Sooner or later someone will, undoubtedly, give me another last-year's-model laptop. I rescue computers the way I do cats, just because I like to hear them purr. They have a home here until they find another one. But I think Microsoft needs to be required to upgrade itself, or get out of the way of some rising-star company that will, to the point where the only computer I ever really need will be my Radio Shack model from 1988. About all it was ever built to do is integrate the functions of a clock, a typewriter, and a calculator, and guess what? Apart from taking a floppy disk into town and uploading content now and then, that's all I need, or want, a computer to do in my home. Microsoft can roll their shiny new apps into a very small ball and stuff them in their ears.

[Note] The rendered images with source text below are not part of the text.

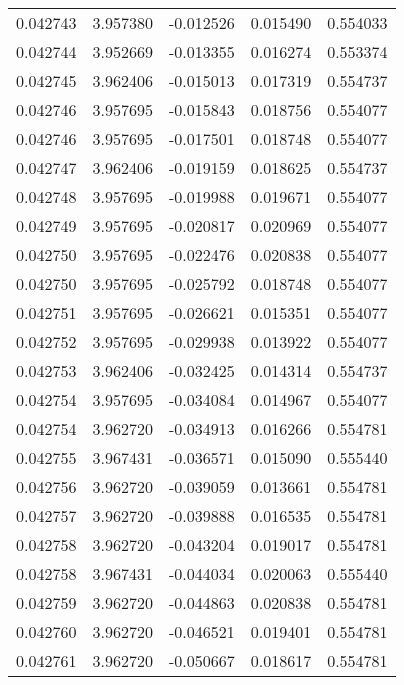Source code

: \begin{tabular}{lrrrr}
0.042743    &  3.957380 & -0.012526 &  0.015490 &             0.554033 \\
0.042744    &  3.952669 & -0.013355 &  0.016274 &             0.553374 \\
0.042745    &  3.962406 & -0.015013 &  0.017319 &             0.554737 \\
0.042746    &  3.957695 & -0.015843 &  0.018756 &             0.554077 \\
0.042746    &  3.957695 & -0.017501 &  0.018748 &             0.554077 \\
0.042747    &  3.962406 & -0.019159 &  0.018625 &             0.554737 \\
0.042748    &  3.957695 & -0.019988 &  0.019671 &             0.554077 \\
0.042749    &  3.957695 & -0.020817 &  0.020969 &             0.554077 \\
0.042750    &  3.957695 & -0.022476 &  0.020838 &             0.554077 \\
0.042750    &  3.957695 & -0.025792 &  0.018748 &             0.554077 \\
0.042751    &  3.957695 & -0.026621 &  0.015351 &             0.554077 \\
0.042752    &  3.957695 & -0.029938 &  0.013922 &             0.554077 \\
0.042753    &  3.962406 & -0.032425 &  0.014314 &             0.554737 \\
0.042754    &  3.957695 & -0.034084 &  0.014967 &             0.554077 \\
0.042754    &  3.962720 & -0.034913 &  0.016266 &             0.554781 \\
0.042755    &  3.967431 & -0.036571 &  0.015090 &             0.555440 \\
0.042756    &  3.962720 & -0.039059 &  0.013661 &             0.554781 \\
0.042757    &  3.962720 & -0.039888 &  0.016535 &             0.554781 \\
0.042758    &  3.962720 & -0.043204 &  0.019017 &             0.554781 \\
0.042758    &  3.967431 & -0.044034 &  0.020063 &             0.555440 \\
0.042759    &  3.962720 & -0.044863 &  0.020838 &             0.554781 \\
0.042760    &  3.962720 & -0.046521 &  0.019401 &             0.554781 \\
0.042761    &  3.962720 & -0.050667 &  0.018617 &             0.554781 \\

\end{tabular}
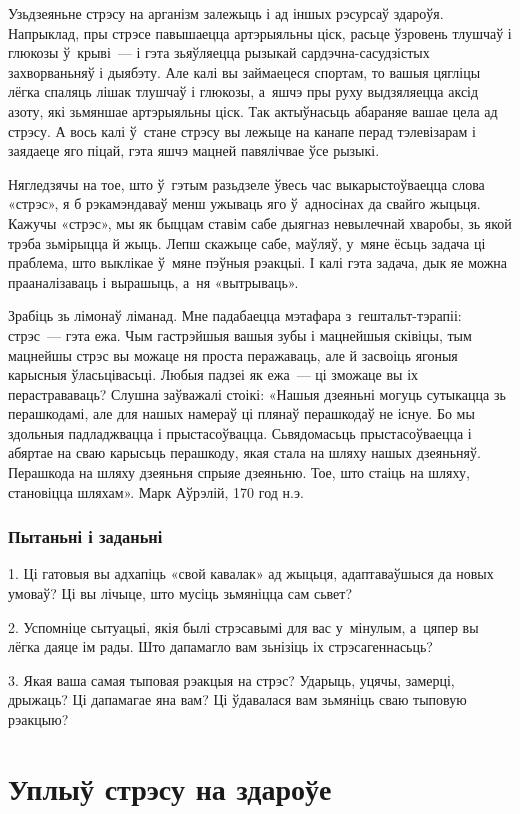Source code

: Узьдзеяньне стрэсу на арганізм залежыць і ад іншых рэсурсаў здароўя. Напрыклад, пры стрэсе павышаецца артэрыяльны ціск, расьце ўзровень тлушчаў і глюкозы ў~крыві~--- і гэта зьяўляецца рызыкай сардэчна-сасудзістых захворваньняў і дыябэту. Але калі вы займаецеся спортам, то вашыя цягліцы лёгка спаляць лішак тлушчаў і глюкозы, а~яшчэ пры руху выдзяляецца аксід азоту, які зьмяншае артэрыяльны ціск. Так актыўнасьць абараняе вашае цела ад стрэсу. А вось калі ў~стане стрэсу вы лежыце на канапе перад тэлевізарам і заядаеце яго піцай, гэта яшчэ мацней павялічвае ўсе рызыкі.

Нягледзячы на тое, што ў~гэтым разьдзеле ўвесь час выкарыстоўваецца слова «стрэс», я б рэкамэндаваў менш ужываць яго ў~адносінах да свайго жыцьця. Кажучы «стрэс», мы як быццам ставім сабе дыягназ невылечнай хваробы, зь якой трэба зьмірыцца й жыць. Лепш скажыце сабе, маўляў, у~мяне ёсьць задача ці праблема, што выклікае ў~мяне пэўныя рэакцыі. І калі гэта задача, дык яе можна прааналізаваць і вырашыць, а~ня «вытрываць».

Зрабіць зь лімонаў ліманад. Мне падабаецца мэтафара з~гештальт-тэрапіі: стрэс~--- гэта ежа. Чым гастрэйшыя вашыя зубы і мацнейшыя сківіцы, тым мацнейшы стрэс вы можаце ня проста перажаваць, але й засвоіць ягоныя карысныя ўласьцівасьці. Любыя падзеі як ежа~--- ці зможаце вы іх перастрававаць? Слушна заўважалі стоікі: «Нашыя дзеяньні могуць сутыкацца зь перашкодамі, але для нашых намераў ці плянаў перашкодаў не існуе. Бо мы здольныя падладжвацца і прыстасоўвацца. Сьвядомасьць прыстасоўваецца і абяртае на сваю карысьць перашкоду, якая стала на шляху нашых дзеяньняў. Перашкода на шляху дзеяньня спрыяе дзеяньню. Тое, што стаіць на шляху, становіцца шляхам». Марк Аўрэлій, 170 год н.э.

\subsubsection{Пытаньні і заданьні}

1. Ці гатовыя вы адхапіць «свой кавалак» ад жыцьця, адаптаваўшыся да новых умоваў? Ці вы лічыце, што мусіць зьмяніцца сам сьвет?

2. Успомніце сытуацыі, якія былі стрэсавымі для вас у~мінулым, а~цяпер вы лёгка даяце ім рады. Што дапамагло вам зьнізіць іх стрэсагеннасьць?

3. Якая ваша самая тыповая рэакцыя на стрэс? Ударыць, уцячы, замерці, дрыжаць? Ці дапамагае яна вам? Ці ўдавалася вам зьмяніць сваю тыповую рэакцыю?


\section{Уплыў стрэсу на здароўе}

Microsoft can pay, too, for all the garbage they're running on computers they did not buy, in buildings they did not buy or lease, on electricity and phone lines for which they're not paying. Look at your "Task Manager." How many programs are running, and how many of them did you open? As many as half of them are probably spyware, and more than you're using are the ones Microsoft is using to slow down your computer with endless "updates" to things you didn't even ask to have taking up space on your computer. Microsoft needs to be forced to pay individuals and local companies for any of those little "push to install" thingies that cause wait time. What they should "install" is a button that automatically, even if you choose not to click on it, notifies the FCC of WAIT TIME and sends you a message, "MICROSOFT OWES YOU (AMOUNT OF MONEY) FOR STEALING TIME ON YOUR COMPUTER." That will teach them to run the "security updates" only one hour after the last keystroke on any computer, ever. Spyware, likewise, can wait until the end of our work days. And if Microsoft sabotages entire local companies, Microsoft should pay everyone's bills for the months during which the sabotage affected customer satisfaction, too.
And somebody Out There ought to be building new cases for the Perfect Toshiba Satellite laptops, most of which are probably still functional if the companies were forced to allow them to connect to the Internet--or for people who don't actually want them to connect to the Internet. It is possible for computers to last long enough to be more than toxic waste. It just hasn't been the predominant practice in the industry.